Increasing the Spatial Correlation of Logical Units of Data to Enable an Ultra-Low Latency Internet (ULTRA)
Three-part public summary (current as of January 2021):
Summary of the context and overall objectives of the project
A number of time-critical societal applications deployed in the cloud infrastructure have to provide high reliability and throughput, along with guaranteed low latency for delivering data. This low latency guarantee is sorely lacking today, with the so-called tail-latency of slowest responses in popular cloud services being several orders of magnitude longer than the median response times. This issue renders the existing cloud infrastructures unsuitable for time-critical societal applications.
The overarching goal of this project is to enforce a large degree of correlation in the data requests (logical units of data), both temporally (across time) and spatially (as server work units require correlation to achieve high cache hit rates). The result is that the logical units of data will be processed at almost the maximum processing speed of the cloud servers. By doing so, we will achieve an ultra-low latency Internet. This project will produce knowledge necessary to produce the tools that will be the key to dramatically reducing the latency of key societal services; these include cloud services used by a large number of users on a daily basis.

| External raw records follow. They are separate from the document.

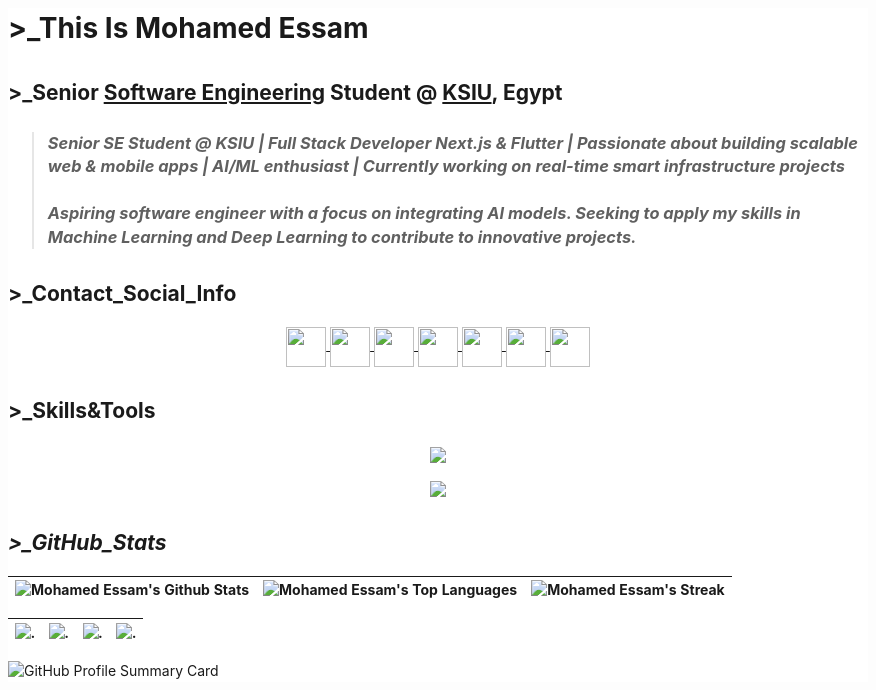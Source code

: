 # >_This Is Mohamed Essam

## >_Senior [Software Engineering](https://ksiu.edu.eg/el-tur/computer-science/computer-science-program/software-engineering/) Student @ [KSIU](https://ksiu.edu.eg/), Egypt

> ### *Senior SE Student @ KSIU | Full Stack Developer Next.js & Flutter | Passionate about building scalable web & mobile apps | AI/ML enthusiast | Currently working on real-time smart infrastructure projects*
> ### *Aspiring software engineer with a focus on integrating AI models. Seeking to apply my skills in Machine Learning and Deep Learning to contribute to innovative projects.*

## >_Contact_Social_Info

<p align="center">
  <a href="mailto:sir.m.essam.g@gmail.com">
    <img align="center" src="https://skillicons.dev/icons?i=gmail" height="40" width="40" />
  </a>
  <a href="https://www.linkedin.com/in/m-essam">
    <img align="center" src="https://skillicons.dev/icons?i=linkedin" height="40" width="40" />
  </a>
  <a href="https://m-essam-s.github.io">
    <img align="center" src="https://github.com/m-essam-s/We-FullStack-WebDev/blob/master/assets/img/Dark-300-300px.png?raw=true" height="40" width="40" />
  </a>
  <a href="https://twitter.com/m_essam_s">
    <img align="center" src="https://raw.githubusercontent.com/danielcranney/readme-generator/main/public/icons/socials/twitter.svg" height="40" width="40" />
  </a>
  <a href="https://discord.com/users/993681920594563122">
    <img align="center" src="https://skillicons.dev/icons?i=discord" height="40" width="40" />
  </a>
    <a href="https://www.facebook.com/m.e.qazzaz/">
    <img align="center" src="https://raw.githubusercontent.com/rahuldkjain/github-profile-readme-generator/master/src/images/icons/Social/facebook.svg" height="40" width="40" />
  </a>
  <a href="https://www.instagram.com/m_essam_s">
    <img align="center" src="https://skillicons.dev/icons?i=instagram" height="40" width="40" />
  </a>
</p>

## >_Skills&Tools

<p align="center">
  <img align="center" src="https://skillicons.dev/icons?i=c,cpp,java,py,dart,git,github,mysql,postgres,firebase"/>
</p>
<p align="center">
  <img align="center" src="https://skillicons.dev/icons?i=md,html,css,tailwind,js,ts,react,express,next,flutter,vite,vscode"/>
</p>

## *>_GitHub_Stats*

| ![Mohamed Essam's Github Stats](https://github-readme-stats.vercel.app/api?username=m-essam-s&show_icons=true&count_private=true&theme=react&hide_border=true&bg_color=0D1117) | ![Mohamed Essam's Top Languages](https://github-readme-stats.vercel.app/api/top-langs/?username=m-essam-s&langs_count=6&count_private=true&layout=compact&theme=react&hide_border=true&bg_color=0D1117) | ![Mohamed Essam's Streak](https://github-readme-streak-stats.herokuapp.com/?user=m-essam-s&stroke=ffffff&background=0D1117&ring=5BCDEC&fire=5BCDEC&currStreakNum=ffffff&currStreakLabel=5BCDEC&sideNums=ffffff&sideLabels=ffffff&dates=ffffff&hide_border=true) |
|:---:|:---:|:---:|

|![.](http://github-profile-summary-cards.vercel.app/api/cards/stats?username=m-essam-s&theme=github_dark)|![.](http://github-profile-summary-cards.vercel.app/api/cards/repos-per-language?username=m-essam-s&theme=github_dark)|![.](http://github-profile-summary-cards.vercel.app/api/cards/most-commit-language?username=m-essam-s&theme=github_dark)|![.](http://github-profile-summary-cards.vercel.app/api/cards/productive-time?username=m-essam-s&theme=github_dark&utcOffset=3)|
|:---:|:---:|:---:|:---:|

<img align="center" width="99%" src="http://github-profile-summary-cards.vercel.app/api/cards/profile-details?username=m-essam-s&theme=github_dark" alt="GitHub Profile Summary Card"/>
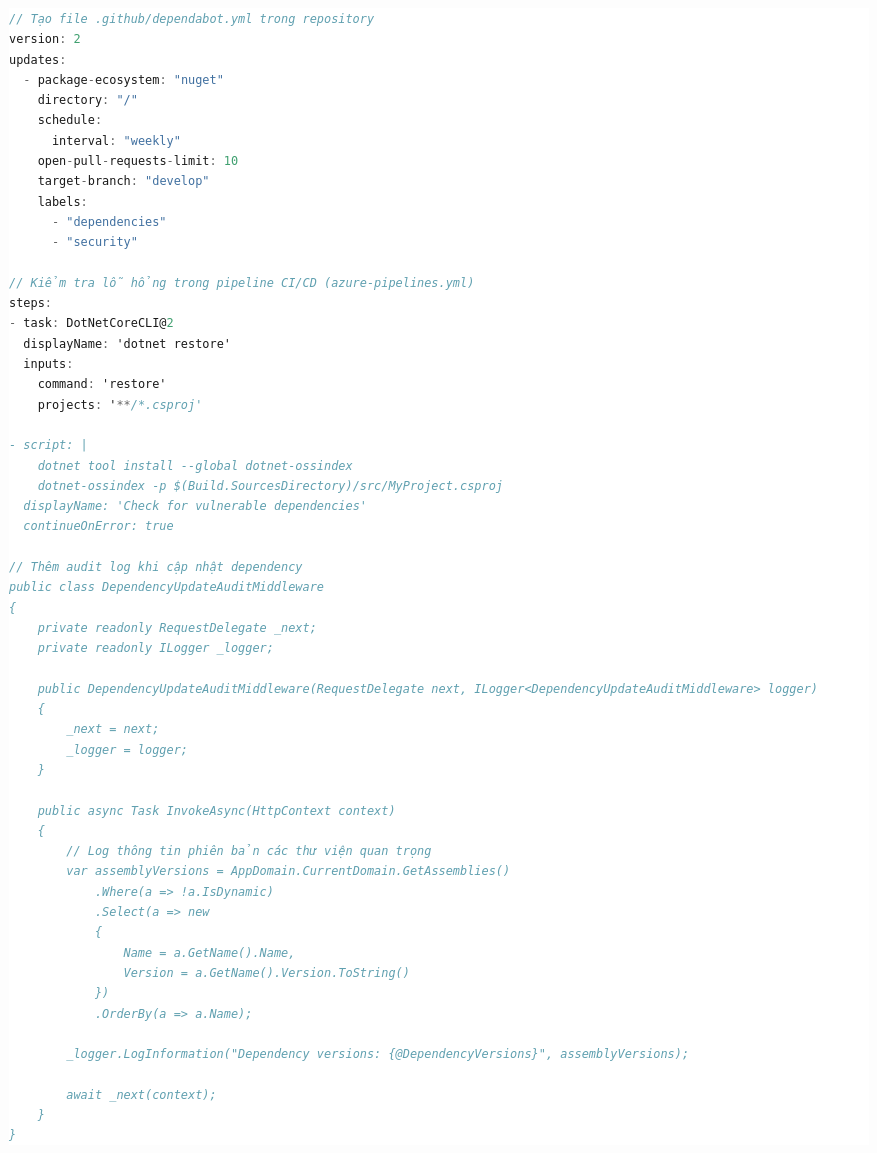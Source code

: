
 ```csharp
// Tạo file .github/dependabot.yml trong repository
version: 2
updates:
  - package-ecosystem: "nuget"
    directory: "/"
    schedule:
      interval: "weekly"
    open-pull-requests-limit: 10
    target-branch: "develop"
    labels:
      - "dependencies"
      - "security"

// Kiểm tra lỗ hổng trong pipeline CI/CD (azure-pipelines.yml)
steps:
- task: DotNetCoreCLI@2
  displayName: 'dotnet restore'
  inputs:
    command: 'restore'
    projects: '**/*.csproj'

- script: |
    dotnet tool install --global dotnet-ossindex
    dotnet-ossindex -p $(Build.SourcesDirectory)/src/MyProject.csproj
  displayName: 'Check for vulnerable dependencies'
  continueOnError: true

// Thêm audit log khi cập nhật dependency
public class DependencyUpdateAuditMiddleware
{
    private readonly RequestDelegate _next;
    private readonly ILogger _logger;
    
    public DependencyUpdateAuditMiddleware(RequestDelegate next, ILogger<DependencyUpdateAuditMiddleware> logger)
    {
        _next = next;
        _logger = logger;
    }
    
    public async Task InvokeAsync(HttpContext context)
    {
        // Log thông tin phiên bản các thư viện quan trọng
        var assemblyVersions = AppDomain.CurrentDomain.GetAssemblies()
            .Where(a => !a.IsDynamic)
            .Select(a => new 
            { 
                Name = a.GetName().Name,
                Version = a.GetName().Version.ToString() 
            })
            .OrderBy(a => a.Name);
            
        _logger.LogInformation("Dependency versions: {@DependencyVersions}", assemblyVersions);
        
        await _next(context);
    }
}
```
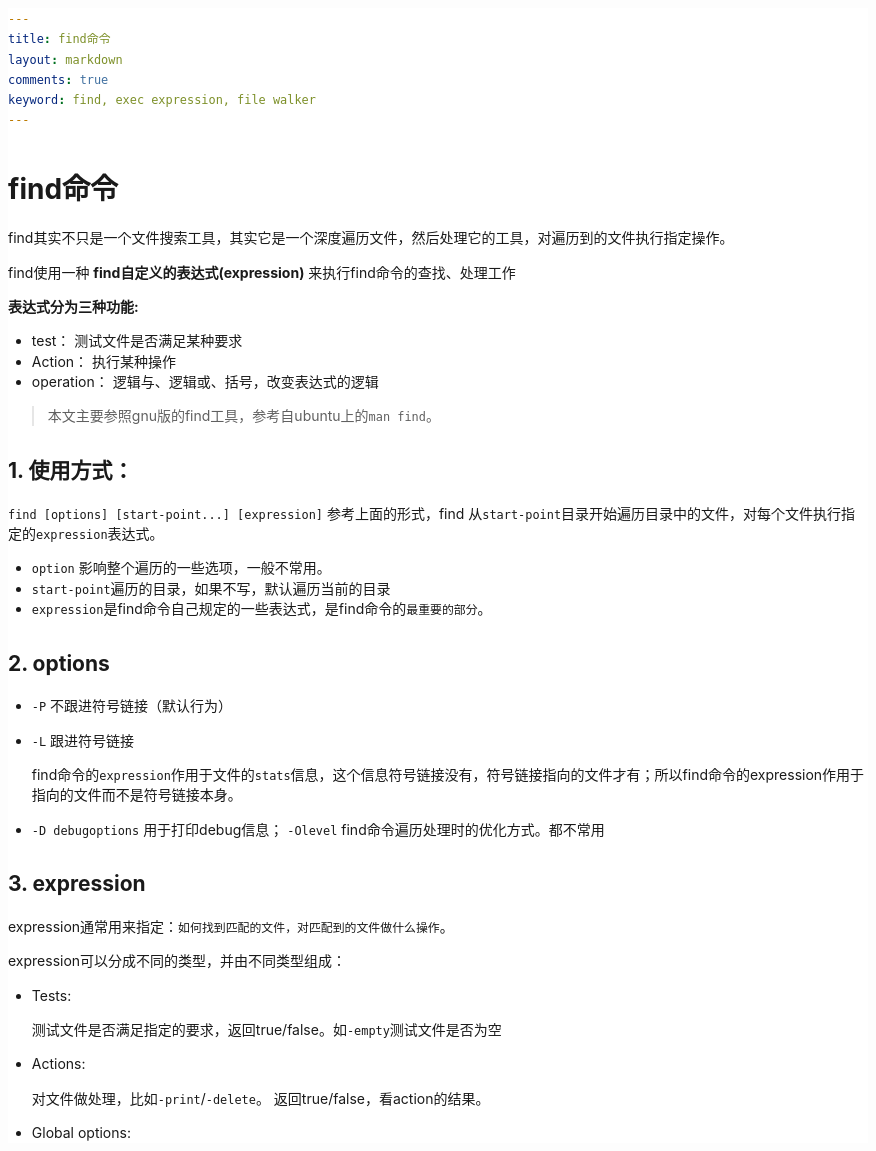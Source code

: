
 ```yaml
---
title: find命令
layout: markdown
comments: true
keyword: find, exec expression, file walker
---
```


# find命令

find其实不只是一个文件搜索工具，其实它是一个深度遍历文件，然后处理它的工具，对遍历到的文件执行指定操作。

find使用一种 __find自定义的表达式(expression)__ 来执行find命令的查找、处理工作

**表达式分为三种功能:**
- test： 测试文件是否满足某种要求
- Action： 执行某种操作
- operation： 逻辑与、逻辑或、括号，改变表达式的逻辑


> 本文主要参照gnu版的find工具，参考自ubuntu上的`man find`。

## 1. 使用方式：
`find [options] [start-point...] [expression]`
参考上面的形式，find 从`start-point`目录开始遍历目录中的文件，对每个文件执行指定的`expression`表达式。

- `option` 影响整个遍历的一些选项，一般不常用。
- `start-point`遍历的目录，如果不写，默认遍历当前的目录
- `expression`是find命令自己规定的一些表达式，是find命令的`最重要的部分`。

## 2. options
- `-P` 不跟进符号链接（默认行为）
- `-L` 跟进符号链接

	find命令的`expression`作用于文件的`stats`信息，这个信息符号链接没有，符号链接指向的文件才有；所以find命令的expression作用于指向的文件而不是符号链接本身。

- `-D debugoptions` 用于打印debug信息； `-Olevel` find命令遍历处理时的优化方式。都不常用


## 3. expression

expression通常用来指定：`如何找到匹配的文件，对匹配到的文件做什么操作`。

expression可以分成不同的类型，并由不同类型组成：

- Tests:
	
	测试文件是否满足指定的要求，返回true/false。如`-empty`测试文件是否为空

- Actions:
	
	对文件做处理，比如`-print`/`-delete`。 返回true/false，看action的结果。

- Global options:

Main results achieved so far
In our CacheDirector paper at EuroSys 2019, we show how we unlocked a performance-enhancing feature that existed in Intel® processors for almost a decade. Our results show that placing incoming packets on the so-called slice of the fast cache memory that is closest to the CPU core that will process the packet could reduce the tail latencies in latency-critical Network Function Virtualization (NFV) service chains by 21.5%. In our USENIX ATC 2020 paper, we demonstrate that optimizing DDIO (a form of direct cache access) could reduce the latency of I/O intensive network functions running at 100Gbps by up to ~30%.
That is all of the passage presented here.